Eduardo López Moreno: Ocorre que muitas vezes os governos ignoram a existência das favelas, o que é uma contradição, porque elas apresentam um crescimento mais representativo quando comparado com o resto da cidade.
Países como o Brasil, a Colômbia e a República Dominicana que conseguiram reduzir a proporção de favelados, o fizeram respondendo à essa questão de duas formas. Primeiro reconhecendo sua existência e enfrentando o problema. Não há como superar essa condição simplesmente negando as favelas e o direito dos moradores. O outro fator é a articulação de programas nacionais com iniciativas locais e comunitárias.
Há um modelo de desenvolvimento que promove uma espécie de disputa entre cidades. No entanto, os países que obtiveram sucesso na redução das favelas só conseguiram isso quando usaram recursos nacionais em nível local.
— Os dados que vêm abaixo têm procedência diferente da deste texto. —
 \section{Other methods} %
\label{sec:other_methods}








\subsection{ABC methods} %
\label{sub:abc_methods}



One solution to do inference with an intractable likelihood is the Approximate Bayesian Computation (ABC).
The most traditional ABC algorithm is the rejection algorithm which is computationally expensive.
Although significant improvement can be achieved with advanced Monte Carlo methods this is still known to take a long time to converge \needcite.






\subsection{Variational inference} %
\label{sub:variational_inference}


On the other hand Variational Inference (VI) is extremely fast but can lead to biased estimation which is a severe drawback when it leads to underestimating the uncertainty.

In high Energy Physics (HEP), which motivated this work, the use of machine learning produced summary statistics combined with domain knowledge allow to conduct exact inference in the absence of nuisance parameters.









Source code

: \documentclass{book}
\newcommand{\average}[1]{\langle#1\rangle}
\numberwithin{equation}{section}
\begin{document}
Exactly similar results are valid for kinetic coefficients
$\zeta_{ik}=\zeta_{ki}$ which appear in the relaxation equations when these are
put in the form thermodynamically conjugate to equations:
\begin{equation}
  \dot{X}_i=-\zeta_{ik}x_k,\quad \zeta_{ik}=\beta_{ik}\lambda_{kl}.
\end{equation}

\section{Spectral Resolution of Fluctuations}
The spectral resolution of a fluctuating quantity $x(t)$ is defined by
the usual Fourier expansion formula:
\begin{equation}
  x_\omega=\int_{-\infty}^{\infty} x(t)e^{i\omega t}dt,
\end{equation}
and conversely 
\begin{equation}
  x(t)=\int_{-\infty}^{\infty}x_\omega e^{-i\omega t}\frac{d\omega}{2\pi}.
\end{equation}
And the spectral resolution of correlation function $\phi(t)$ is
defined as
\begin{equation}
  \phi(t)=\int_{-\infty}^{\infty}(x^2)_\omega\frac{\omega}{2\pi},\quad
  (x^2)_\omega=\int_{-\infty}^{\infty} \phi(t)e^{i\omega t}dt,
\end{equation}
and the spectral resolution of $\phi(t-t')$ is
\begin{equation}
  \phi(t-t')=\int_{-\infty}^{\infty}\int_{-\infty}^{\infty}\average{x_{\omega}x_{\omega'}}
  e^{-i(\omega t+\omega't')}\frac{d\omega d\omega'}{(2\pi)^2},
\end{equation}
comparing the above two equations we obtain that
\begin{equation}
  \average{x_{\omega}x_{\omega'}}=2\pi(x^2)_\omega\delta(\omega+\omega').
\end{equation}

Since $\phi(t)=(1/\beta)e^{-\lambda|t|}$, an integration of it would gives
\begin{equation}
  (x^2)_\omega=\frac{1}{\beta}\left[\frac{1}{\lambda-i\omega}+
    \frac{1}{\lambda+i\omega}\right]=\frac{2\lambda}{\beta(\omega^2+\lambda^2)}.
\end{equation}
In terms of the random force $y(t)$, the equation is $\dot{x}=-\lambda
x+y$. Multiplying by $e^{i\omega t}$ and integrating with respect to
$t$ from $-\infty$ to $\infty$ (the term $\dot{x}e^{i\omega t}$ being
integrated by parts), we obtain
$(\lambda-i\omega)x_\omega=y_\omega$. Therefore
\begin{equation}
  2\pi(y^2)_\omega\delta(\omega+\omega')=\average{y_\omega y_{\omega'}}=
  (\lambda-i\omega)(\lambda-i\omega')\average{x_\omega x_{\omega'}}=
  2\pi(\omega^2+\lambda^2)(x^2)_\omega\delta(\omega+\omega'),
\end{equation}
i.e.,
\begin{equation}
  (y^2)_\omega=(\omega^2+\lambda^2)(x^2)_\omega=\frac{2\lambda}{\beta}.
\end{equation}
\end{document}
A resposta para a questão está em políticas públicas de financiamento e acesso à moradia com participação ativa da população e dos governos locais articulados com as demais instâncias de governo.
Fazem parte desse contexto também as políticas de transferência de renda, como é o caso do programa brasileiro Bolsa Família e toda iniciativa que tenha uma perspectiva, de médio e longo prazo, da melhoria das condições de vida dessas populações.
Observatório Notícias e Análises : De que maneira você vê o futuro das favelas e do conjunto da cidade em países como o Brasil?
Eduardo López Moreno: O Estado, como um dos resultados do Consenso de Washington, abandonou a política social. Passou a existir esse modelo de desenvolvimento em que as desigualdades são tidas como necessárias. Uma coisa que é fundamental no futuro tem a ver, então, com um Estado que assuma seu papel forte, que amenize o problema das desigualdades nas cidades.
Eu vejo cada vez mais conceitos como capital social e participação cidadã voltando à tona e outros atores também vão se integrar a esse processo. Teremos assim um retorno a formas sociais onde o Estado cumpre seu papel e a sociedade também participa, buscando formas de alcançar o desenvolvimento.
Há ainda novos fatores no mundo. As mudanças climáticas, os meios de transporte cada vez mais rápidos e as novas tecnologias também influenciam esse contexto. Por isso considero que o futuro das favelas e das cidades tem a ver com uma visão regional de desenvolvimento. Nossas pesquisas demonstram que as cidades que encontraram o caminho para um desenvolvimento menos desigual, o fizeram por meio da articulação de vários municípios em corredores urbanos. Isso demanda repensar a própria estrutura de governo, torná-la multirregional, a fim de resolver questões de transporte e violência, por exemplo. Não há mais desenvolvimento isolado. Um desenvolvimento menos desigual é aquele capaz de unir a região.